The team from the Department of Surveys and Charters wasn't anticipating anything special on Nira. DSC policy called for periodic studies of developing races on proscripted worlds, and it was merely time for another look at the winged, stone-age Shree.
The team scientists were curious about how far the Shree might have come in their slow climb toward intelligence; Monitor Chemel Krar was mainly concerned with enforcing the absolute rule against any contact or interference with Nira's natives. The hardest part of the job would be sticking out the full five years of the study.
As it turned out, the study lasted five days. At the end of that time, one team member had died violently, and the rest were scattered over the face of Nira. Suddenly it was the Shree who were doing the studying...

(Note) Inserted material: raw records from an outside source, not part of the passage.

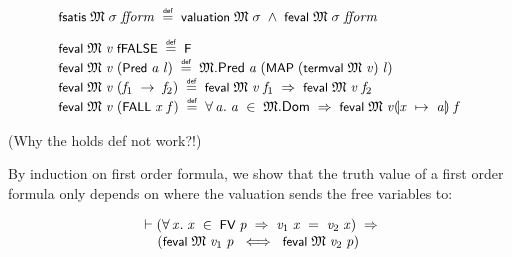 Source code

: \documentclass[letterpaper]{article}
\renewcommand{\HOLConst}[1]{{\textsf{\upshape\small #1}}}
\newenvironment{holmath}{\begin{displaymath}\begin{array}{l}}{\end{array}\end{displaymath}\ignorespacesafterend}
\begin{document}
\begin{holmath}
  \HOLConst{fsatis}\;\HOLFreeVar{\ensuremath{\mathfrak{M}}}\;\HOLFreeVar{\ensuremath{\sigma}}\;\HOLFreeVar{fform}\;\HOLSymConst{\HOLTokenDefEquality{}}\;\HOLConst{valuation}\;\HOLFreeVar{\ensuremath{\mathfrak{M}}}\;\HOLFreeVar{\ensuremath{\sigma}}\;\HOLSymConst{\HOLTokenConj{}}\;\HOLConst{feval}\;\HOLFreeVar{\ensuremath{\mathfrak{M}}}\;\HOLFreeVar{\ensuremath{\sigma}}\;\HOLFreeVar{fform}\\[3mm]
  \HOLConst{feval}\;\HOLFreeVar{\ensuremath{\mathfrak{M}}}\;\HOLFreeVar{v}\;\HOLConst{fFALSE}\;\HOLSymConst{\HOLTokenDefEquality{}}\;\HOLConst{F}\\
\HOLConst{feval}\;\HOLFreeVar{\ensuremath{\mathfrak{M}}}\;\HOLFreeVar{v}\;(\HOLConst{Pred}\;\HOLFreeVar{a}\;\HOLFreeVar{l})\;\HOLSymConst{\HOLTokenDefEquality{}}\;\HOLFreeVar{\ensuremath{\mathfrak{M}}}.\HOLFieldName{Pred}\;\HOLFreeVar{a}\;(\HOLConst{MAP}\;(\HOLConst{termval}\;\HOLFreeVar{\ensuremath{\mathfrak{M}}}\;\HOLFreeVar{v})\;\HOLFreeVar{l})\\
\HOLConst{feval}\;\HOLFreeVar{\ensuremath{\mathfrak{M}}}\;\HOLFreeVar{v}\;(\HOLFreeVar{f\sb{\mathrm{1}}}\;\HOLSymConst{\ensuremath{\rightarrow}}\;\HOLFreeVar{f\sb{\mathrm{2}}})\;\HOLSymConst{\HOLTokenDefEquality{}}\;\HOLConst{feval}\;\HOLFreeVar{\ensuremath{\mathfrak{M}}}\;\HOLFreeVar{v}\;\HOLFreeVar{f\sb{\mathrm{1}}}\;\HOLSymConst{\HOLTokenImp{}}\;\HOLConst{feval}\;\HOLFreeVar{\ensuremath{\mathfrak{M}}}\;\HOLFreeVar{v}\;\HOLFreeVar{f\sb{\mathrm{2}}}\\
\HOLConst{feval}\;\HOLFreeVar{\ensuremath{\mathfrak{M}}}\;\HOLFreeVar{v}\;(\HOLConst{FALL}\;\HOLFreeVar{x}\;\HOLFreeVar{f})\;\HOLSymConst{\HOLTokenDefEquality{}}\;\HOLSymConst{\HOLTokenForall{}}\HOLBoundVar{a}.\;\HOLBoundVar{a}\;\HOLSymConst{\HOLTokenIn{}}\;\HOLFreeVar{\ensuremath{\mathfrak{M}}}.\HOLFieldName{Dom}\;\HOLSymConst{\HOLTokenImp{}}\;\HOLConst{feval}\;\HOLFreeVar{\ensuremath{\mathfrak{M}}}\;\HOLFreeVar{v}\ensuremath{\llparenthesis}\HOLFreeVar{x}\;\ensuremath{\mapsto}\;\HOLBoundVar{a}\ensuremath{\rrparenthesis}\;\HOLFreeVar{f}\\
\end{holmath}

 (Why the holds def not work?!)

By induction on first order formula, we show that the truth value of a first order formula only depends on where the valuation sends the free variables to:

\begin{holmath}
  \ensuremath{\HOLTokenTurnstile}(\HOLSymConst{\HOLTokenForall{}}\HOLBoundVar{x}.\;\HOLBoundVar{x}\;\HOLSymConst{\HOLTokenIn{}}\;\HOLConst{FV}\;\HOLFreeVar{p}\;\HOLSymConst{\HOLTokenImp{}}\;\HOLFreeVar{v\sb{\mathrm{1}}}\;\HOLBoundVar{x}\;\HOLSymConst{=}\;\HOLFreeVar{v\sb{\mathrm{2}}}\;\HOLBoundVar{x})\;\HOLSymConst{\HOLTokenImp{}}\\
\;\;\;\;\;(\HOLConst{feval}\;\HOLFreeVar{\ensuremath{\mathfrak{M}}}\;\HOLFreeVar{v\sb{\mathrm{1}}}\;\HOLFreeVar{p}\;\HOLSymConst{\HOLTokenEquiv{}}\;\HOLConst{feval}\;\HOLFreeVar{\ensuremath{\mathfrak{M}}}\;\HOLFreeVar{v\sb{\mathrm{2}}}\;\HOLFreeVar{p})
\end{holmath}
\end{document}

Lee Killough has been storytelling since the age of four or five, when she began making up her own bedtime stories. So when she discovered science fiction and mysteries about age eleven, she began writing her own science fiction and mysteries. Because her great fear was running out of these by reading everything her small hometown library had. It took her late husband Pat Killough, though, years later, to convince her to try selling her work. Her first published stories were science fiction and her short story, "Symphony For a Lost Traveler", earned a Hugo Award nomination in 1985.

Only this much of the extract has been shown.